[47576] in North American Network Operators' Group
Re: Effective ways to deal with DDoS attacks?
daemon@ATHENA.MIT.EDU (Steven W. Raymond)
Mon May 6 19:00:20 2002
Message-ID: <3CD6D769.F5C18B07@eli.net>
Date: Mon, 06 May 2002 12:20:09 -0700
From: "Steven W. Raymond" <steven_raymond@eli.net>
MIME-Version: 1.0
To: Stephen Griffin <stephen.griffin@rcn.com>
Cc: "Christopher L. Morrow" <chris@UU.NET>, nanog@merit.edu,
bgreene@cisco.com
Content-Type: text/plain; charset=us-ascii
Content-Transfer-Encoding: 7bit
Errors-To: owner-nanog-outgoing@merit.edu
Stephen Griffin wrote:
> > > Tell them they will need to register their routes in the IRR, even if they
> > > don't necessarily advertise all or any of them. Build your exceptions
> > > based upon the irr, as for all bgp-speaking customers.
> >
>
> not route-filtering. You use the irr-data to populate the exceptions
> to strict-mode rpf.
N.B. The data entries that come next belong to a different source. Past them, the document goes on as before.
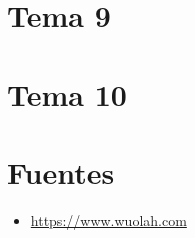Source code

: \documentclass[a4paper,12pt]{article}
\begin{document}
\section{Tema 9}


\section{Tema 10}




% 

% 

% 

% 

% 

% 

% 

% 

% 

% 

\section{Fuentes}

\begin{itemize}
    \item \url{https://www.wuolah.com}
\end{itemize}
\end{document}

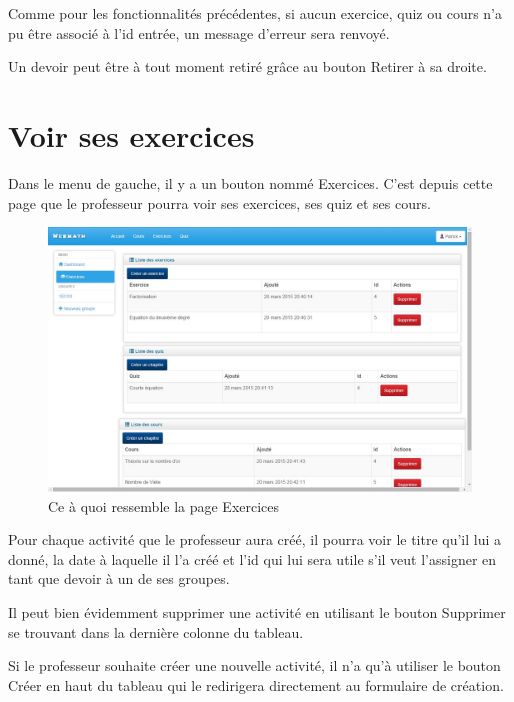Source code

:\documentclass[letterpaper,10pt,french]{sphinxmanual}
\begin{document}
Comme pour les fonctionnalités précédentes, si aucun exercice, quiz ou cours
n'a pu être associé à l'id entrée, un message d'erreur sera renvoyé.

Un devoir peut être à tout moment retiré grâce au bouton Retirer à sa droite.


\section{Voir ses exercices}
\label{dashboard:voir-ses-exercices}
Dans le menu de gauche, il y a un bouton nommé Exercices. C'est depuis cette
page que le professeur pourra voir ses exercices, ses quiz et ses cours.
\begin{figure}[htbp]
\centering
\capstart

\includegraphics[width=0.700\linewidth]{exercices.jpg}
\caption{Ce à quoi ressemble la page Exercices}\end{figure}

Pour chaque activité que le professeur aura créé, il pourra voir le titre qu'il
lui a donné, la date à laquelle il l'a créé et l'id qui lui sera utile s'il veut
l'assigner en tant que devoir à un de ses groupes.

Il peut bien évidemment supprimer une activité en utilisant le bouton Supprimer
se trouvant dans la dernière colonne du tableau.

Si le professeur souhaite créer une nouvelle activité, il n'a qu'à utiliser le
bouton Créer en haut du tableau qui le redirigera directement au formulaire de
création.
\end{document}
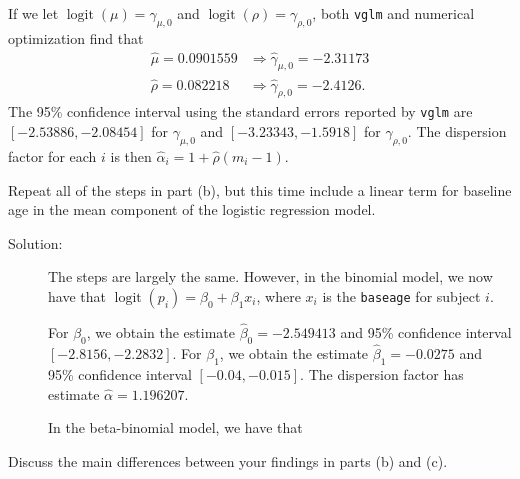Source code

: \documentclass[11pt, letterpaper]{article}
\begin{document}
\begin{enumerate}[(a)]
\begin{description}
  If we let $\operatorname{logit}\left(\mu\right) = \gamma_{\mu,0}$ and
  $\operatorname{logit}\left(\rho\right) = \gamma_{\rho,0}$, both \texttt{vglm}
  and numerical optimization find that
  \begin{align*}
    \hat{\mu} = 0.0901559 &\Rightarrow \hat{\gamma}_{\mu,0} = -2.31173 \\
    \hat{\rho} = 0.082218 &\Rightarrow \hat{\gamma}_{\rho,0} = -2.4126.
  \end{align*}
  The 95\% confidence interval using the standard errors reported by
  \texttt{vglm} are $\left[-2.53886, -2.08454\right]$ for $\gamma_{\mu,0}$ and
  $\left[-3.23343, -1.5918\right]$ for $\gamma_{\rho,0}$. The dispersion factor
  for each $i$ is then $\hat{\alpha}_i = 1 + \hat{\rho}\left(m_i - 1\right)$.
\end{description}
{\em \item Repeat all of the steps in part (b), but this time include a linear term for baseline age 
  in the mean component of the logistic regression model.}

\begin{description}
\item[Solution:] The steps are largely the same. However, in the binomial model,
  we now have that $\operatorname{logit}\left(p_i\right) = \beta_0 + \beta_1x_i$, where $x_i$ is the
  \texttt{baseage} for subject $i$.

  For $\beta_0$, we obtain the estimate $\hat{\beta}_0 = -2.549413$ and 95\%
  confidence interval $\left[-2.8156, -2.2832\right]$. For $\beta_1$, we obtain
  the estimate $\hat{\beta}_1 = -0.0275$ and 95\% confidence interval
  $\left[-0.04, -0.015\right]$. The dispersion factor has estimate
  $\hat{\alpha} = 1.196207$.

  In the beta-binomial model, we have that
\end{description}

{\em \item Discuss the main differences between your findings in parts (b) and (c).}
\end{enumerate}
\end{document}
The irr is more of a flight-plan of possibility.
> If the customer registers both sets of routes, and you use that
> data to build the acl, then it doesn't matter what the customer announces
> to you. Anything which fails the actual rpf check, will then be
> passed through the acl to selectively override the rpf check.
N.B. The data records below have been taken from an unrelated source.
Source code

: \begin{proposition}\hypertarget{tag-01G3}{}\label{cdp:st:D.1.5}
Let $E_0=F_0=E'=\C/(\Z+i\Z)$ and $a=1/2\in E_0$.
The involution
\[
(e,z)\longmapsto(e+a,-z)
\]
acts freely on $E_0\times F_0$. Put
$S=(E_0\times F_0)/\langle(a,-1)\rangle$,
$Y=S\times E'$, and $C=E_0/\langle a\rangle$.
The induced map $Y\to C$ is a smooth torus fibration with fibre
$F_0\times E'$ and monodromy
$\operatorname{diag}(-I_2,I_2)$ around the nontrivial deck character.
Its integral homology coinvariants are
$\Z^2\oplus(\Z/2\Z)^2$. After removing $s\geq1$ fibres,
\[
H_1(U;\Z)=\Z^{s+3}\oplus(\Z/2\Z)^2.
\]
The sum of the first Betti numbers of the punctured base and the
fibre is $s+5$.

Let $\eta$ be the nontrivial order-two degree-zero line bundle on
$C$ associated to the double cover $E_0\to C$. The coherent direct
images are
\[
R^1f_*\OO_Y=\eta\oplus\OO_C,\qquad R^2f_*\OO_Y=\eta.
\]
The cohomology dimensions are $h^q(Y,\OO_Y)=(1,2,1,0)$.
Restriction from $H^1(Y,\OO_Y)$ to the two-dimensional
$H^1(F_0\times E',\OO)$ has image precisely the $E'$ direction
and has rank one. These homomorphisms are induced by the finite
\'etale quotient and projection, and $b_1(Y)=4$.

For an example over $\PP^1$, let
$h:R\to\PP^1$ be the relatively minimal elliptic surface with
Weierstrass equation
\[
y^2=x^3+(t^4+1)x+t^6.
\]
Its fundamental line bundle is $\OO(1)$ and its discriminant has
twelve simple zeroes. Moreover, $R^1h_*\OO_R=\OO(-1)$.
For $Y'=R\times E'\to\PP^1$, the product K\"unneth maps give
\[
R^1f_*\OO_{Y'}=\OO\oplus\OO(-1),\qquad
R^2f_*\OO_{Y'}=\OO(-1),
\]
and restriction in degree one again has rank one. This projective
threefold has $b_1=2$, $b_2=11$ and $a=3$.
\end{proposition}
What about existing customers that don't yet use the IRR? Say you
filter some BGP customers' route announcements using manually-built
prefix-lists. Have found that by using distribute-list in (instead of
prefix-list), one can simply refer the distribute-list # in the strict
uRPF configuration and accomplish both functions (route filtering +
uRPF) easily with one ACL.
e.g.:
ip verify unicast source reachable-via rx 49
access-list 49 permit x.x.x.x 0.0.0.255
access-list 49 permit y.y.y.y 0.0.0.252
access-list 49 deny any log
Prefix-lists are preferable over ACL-based distribute-lists. Hey Cisco,
please make uRPF configuration accept either distribute-lists or
prefix-lists for the exception branching. I realize that to IOS ACLs
and prefix-lists are not the same, but the benefits of prefix-lists vs.
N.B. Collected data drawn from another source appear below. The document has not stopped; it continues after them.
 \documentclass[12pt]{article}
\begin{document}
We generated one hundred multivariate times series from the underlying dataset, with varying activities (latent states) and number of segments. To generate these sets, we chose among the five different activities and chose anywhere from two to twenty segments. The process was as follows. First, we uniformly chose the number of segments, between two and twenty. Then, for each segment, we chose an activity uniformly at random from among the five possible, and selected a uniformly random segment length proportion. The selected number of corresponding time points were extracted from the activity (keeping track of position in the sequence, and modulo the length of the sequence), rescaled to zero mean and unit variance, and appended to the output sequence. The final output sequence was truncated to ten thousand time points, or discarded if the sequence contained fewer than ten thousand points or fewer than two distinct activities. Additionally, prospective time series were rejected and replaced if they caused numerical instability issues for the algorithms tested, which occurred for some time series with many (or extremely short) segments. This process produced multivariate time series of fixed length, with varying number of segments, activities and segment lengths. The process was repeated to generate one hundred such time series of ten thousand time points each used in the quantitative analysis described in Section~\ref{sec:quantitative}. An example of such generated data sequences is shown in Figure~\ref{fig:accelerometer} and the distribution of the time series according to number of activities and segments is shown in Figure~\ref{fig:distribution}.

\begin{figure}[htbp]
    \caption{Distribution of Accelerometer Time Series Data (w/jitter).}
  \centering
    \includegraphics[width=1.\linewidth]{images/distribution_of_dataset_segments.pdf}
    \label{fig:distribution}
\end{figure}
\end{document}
distribute-lists are many.
It sounds that a lot of networks rely on IRRs for building BGP customer
route filters. What method then is used for the cases where a customer
is not already using the IRR? Forced IRR registration before BGP
turnup? Or do you fallback on filtering by using prefix- or
distribute-lists?
What's NANOG's opinion: assuming that uRPF is implemented on all
customer interfaces, are there any legitimate purposes for a customer to
forward packets with source IP addresses not currently routed by the
transit provider towards the customer (either static or BGP)?